_TASK REQUIREMENTS_.
Give again, word for word, every line in the entries below from the line with "Sorry for what?" up to and including the line with "Behind him, a", and no other line.
= Beginning of Section =
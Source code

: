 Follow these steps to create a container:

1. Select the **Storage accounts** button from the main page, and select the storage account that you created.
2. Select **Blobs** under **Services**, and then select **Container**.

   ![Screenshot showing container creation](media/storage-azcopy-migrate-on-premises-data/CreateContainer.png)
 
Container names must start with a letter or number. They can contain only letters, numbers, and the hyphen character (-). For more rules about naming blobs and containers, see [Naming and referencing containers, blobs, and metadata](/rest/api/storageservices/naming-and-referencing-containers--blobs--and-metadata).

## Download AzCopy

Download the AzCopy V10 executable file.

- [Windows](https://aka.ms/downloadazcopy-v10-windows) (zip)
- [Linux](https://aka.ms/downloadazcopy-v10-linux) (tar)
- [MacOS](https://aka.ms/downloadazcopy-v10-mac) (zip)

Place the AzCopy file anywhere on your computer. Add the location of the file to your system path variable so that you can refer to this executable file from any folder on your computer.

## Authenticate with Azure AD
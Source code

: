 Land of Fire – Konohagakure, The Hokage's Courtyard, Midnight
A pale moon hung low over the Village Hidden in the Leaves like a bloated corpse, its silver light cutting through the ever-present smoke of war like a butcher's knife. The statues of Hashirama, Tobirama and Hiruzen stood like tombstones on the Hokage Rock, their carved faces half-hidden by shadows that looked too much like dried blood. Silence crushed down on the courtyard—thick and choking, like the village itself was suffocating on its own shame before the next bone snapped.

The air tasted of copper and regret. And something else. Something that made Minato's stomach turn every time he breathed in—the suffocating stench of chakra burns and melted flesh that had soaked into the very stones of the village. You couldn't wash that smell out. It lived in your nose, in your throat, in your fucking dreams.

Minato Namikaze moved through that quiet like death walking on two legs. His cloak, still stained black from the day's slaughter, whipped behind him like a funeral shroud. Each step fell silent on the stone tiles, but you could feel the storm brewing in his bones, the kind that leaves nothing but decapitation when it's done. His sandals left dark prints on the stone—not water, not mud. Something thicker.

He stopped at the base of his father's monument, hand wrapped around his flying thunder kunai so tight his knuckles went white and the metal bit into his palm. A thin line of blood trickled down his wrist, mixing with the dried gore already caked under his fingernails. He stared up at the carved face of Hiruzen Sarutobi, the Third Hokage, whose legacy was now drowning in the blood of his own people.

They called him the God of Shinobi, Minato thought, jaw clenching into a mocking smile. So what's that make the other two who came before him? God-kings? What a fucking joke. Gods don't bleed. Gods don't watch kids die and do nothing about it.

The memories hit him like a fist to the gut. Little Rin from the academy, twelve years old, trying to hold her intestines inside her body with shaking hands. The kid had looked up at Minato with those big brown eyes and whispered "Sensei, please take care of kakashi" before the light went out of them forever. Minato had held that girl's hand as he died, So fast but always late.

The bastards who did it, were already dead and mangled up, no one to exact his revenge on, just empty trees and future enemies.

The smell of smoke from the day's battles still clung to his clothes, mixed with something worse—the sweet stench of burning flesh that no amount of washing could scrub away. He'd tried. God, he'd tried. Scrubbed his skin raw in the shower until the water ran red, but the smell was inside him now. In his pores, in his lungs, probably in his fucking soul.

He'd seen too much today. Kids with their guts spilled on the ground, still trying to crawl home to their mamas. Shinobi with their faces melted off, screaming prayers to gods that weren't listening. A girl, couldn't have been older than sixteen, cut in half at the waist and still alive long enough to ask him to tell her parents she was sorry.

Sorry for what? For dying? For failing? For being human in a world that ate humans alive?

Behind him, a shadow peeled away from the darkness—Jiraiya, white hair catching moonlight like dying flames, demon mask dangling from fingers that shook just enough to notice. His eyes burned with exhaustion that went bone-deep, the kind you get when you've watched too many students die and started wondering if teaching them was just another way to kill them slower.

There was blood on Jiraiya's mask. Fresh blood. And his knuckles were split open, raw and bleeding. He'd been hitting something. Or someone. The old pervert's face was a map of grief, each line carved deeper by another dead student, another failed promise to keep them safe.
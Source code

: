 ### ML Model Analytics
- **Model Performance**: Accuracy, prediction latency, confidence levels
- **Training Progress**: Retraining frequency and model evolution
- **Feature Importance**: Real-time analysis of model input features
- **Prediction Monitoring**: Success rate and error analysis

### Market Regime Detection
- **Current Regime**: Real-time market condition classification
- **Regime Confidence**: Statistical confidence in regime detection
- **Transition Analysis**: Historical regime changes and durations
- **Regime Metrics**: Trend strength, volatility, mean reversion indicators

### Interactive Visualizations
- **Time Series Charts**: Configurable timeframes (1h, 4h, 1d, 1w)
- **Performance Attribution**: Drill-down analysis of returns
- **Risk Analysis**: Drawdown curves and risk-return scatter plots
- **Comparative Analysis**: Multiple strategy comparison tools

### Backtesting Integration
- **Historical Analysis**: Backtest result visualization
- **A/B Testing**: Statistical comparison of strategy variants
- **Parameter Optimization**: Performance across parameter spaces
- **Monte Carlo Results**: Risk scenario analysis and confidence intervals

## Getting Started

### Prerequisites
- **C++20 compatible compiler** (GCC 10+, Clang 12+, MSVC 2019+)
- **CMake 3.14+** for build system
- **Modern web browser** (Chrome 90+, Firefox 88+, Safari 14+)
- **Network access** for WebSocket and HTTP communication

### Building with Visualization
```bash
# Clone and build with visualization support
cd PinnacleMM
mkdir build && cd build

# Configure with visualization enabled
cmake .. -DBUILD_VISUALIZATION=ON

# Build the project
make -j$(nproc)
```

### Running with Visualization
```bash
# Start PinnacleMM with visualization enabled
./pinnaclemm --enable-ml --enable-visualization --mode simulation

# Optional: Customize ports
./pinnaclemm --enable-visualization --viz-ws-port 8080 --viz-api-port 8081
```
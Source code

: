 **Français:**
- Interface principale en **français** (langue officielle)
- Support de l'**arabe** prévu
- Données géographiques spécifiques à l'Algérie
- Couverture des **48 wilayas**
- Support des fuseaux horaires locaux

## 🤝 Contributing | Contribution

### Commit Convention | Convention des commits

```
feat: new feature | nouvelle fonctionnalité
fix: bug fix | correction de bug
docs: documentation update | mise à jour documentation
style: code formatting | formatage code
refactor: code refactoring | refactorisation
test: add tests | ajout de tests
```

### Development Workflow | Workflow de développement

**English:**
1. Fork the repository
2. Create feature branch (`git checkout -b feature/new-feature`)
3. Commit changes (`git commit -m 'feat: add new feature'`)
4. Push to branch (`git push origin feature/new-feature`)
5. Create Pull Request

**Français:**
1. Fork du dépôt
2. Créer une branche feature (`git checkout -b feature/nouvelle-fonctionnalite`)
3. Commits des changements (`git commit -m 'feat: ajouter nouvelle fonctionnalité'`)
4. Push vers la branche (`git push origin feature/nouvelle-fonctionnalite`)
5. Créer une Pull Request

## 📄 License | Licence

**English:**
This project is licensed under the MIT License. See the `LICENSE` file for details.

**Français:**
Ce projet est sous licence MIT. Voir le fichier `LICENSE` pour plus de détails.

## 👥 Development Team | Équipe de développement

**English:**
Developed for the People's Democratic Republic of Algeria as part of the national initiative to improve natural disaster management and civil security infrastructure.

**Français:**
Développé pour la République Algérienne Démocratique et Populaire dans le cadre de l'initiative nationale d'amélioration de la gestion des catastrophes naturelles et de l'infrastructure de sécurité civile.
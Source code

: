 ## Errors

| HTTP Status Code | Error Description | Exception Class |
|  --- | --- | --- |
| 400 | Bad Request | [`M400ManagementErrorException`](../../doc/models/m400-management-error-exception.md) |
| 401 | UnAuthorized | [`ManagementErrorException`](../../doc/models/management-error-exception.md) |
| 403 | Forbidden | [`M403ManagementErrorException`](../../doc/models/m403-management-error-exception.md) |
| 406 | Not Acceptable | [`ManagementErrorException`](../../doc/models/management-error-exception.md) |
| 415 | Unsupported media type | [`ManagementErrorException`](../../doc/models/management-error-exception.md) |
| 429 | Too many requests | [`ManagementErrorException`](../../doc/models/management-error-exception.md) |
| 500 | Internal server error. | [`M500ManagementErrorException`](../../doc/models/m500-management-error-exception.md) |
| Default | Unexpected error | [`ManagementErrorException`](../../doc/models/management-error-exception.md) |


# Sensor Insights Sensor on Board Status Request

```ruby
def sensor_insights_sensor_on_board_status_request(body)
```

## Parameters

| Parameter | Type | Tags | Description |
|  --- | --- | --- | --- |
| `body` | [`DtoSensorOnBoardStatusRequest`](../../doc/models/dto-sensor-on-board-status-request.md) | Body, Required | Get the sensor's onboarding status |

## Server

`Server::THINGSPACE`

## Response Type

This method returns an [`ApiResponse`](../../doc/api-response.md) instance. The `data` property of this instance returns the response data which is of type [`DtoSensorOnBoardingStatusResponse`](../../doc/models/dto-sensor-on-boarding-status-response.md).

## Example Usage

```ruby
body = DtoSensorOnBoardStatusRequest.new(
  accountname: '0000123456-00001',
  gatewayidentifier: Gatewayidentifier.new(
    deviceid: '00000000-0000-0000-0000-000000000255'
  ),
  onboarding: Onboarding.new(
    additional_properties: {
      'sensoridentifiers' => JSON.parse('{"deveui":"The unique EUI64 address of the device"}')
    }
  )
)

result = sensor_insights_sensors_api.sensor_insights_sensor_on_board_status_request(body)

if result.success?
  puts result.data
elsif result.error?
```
= End of Section =
_SOLVED PROBLEM_.
Sorry for what? For dying? For failing? For being human in a world that ate humans alive?

Behind him, a shadow peeled away from the darkness—Jiraiya, white hair catching moonlight like dying flames, demon mask dangling from fingers that shook just enough to notice. His eyes burned with exhaustion that went bone-deep, the kind you get when you've watched too many students die and started wondering if teaching them was just another way to kill them slower.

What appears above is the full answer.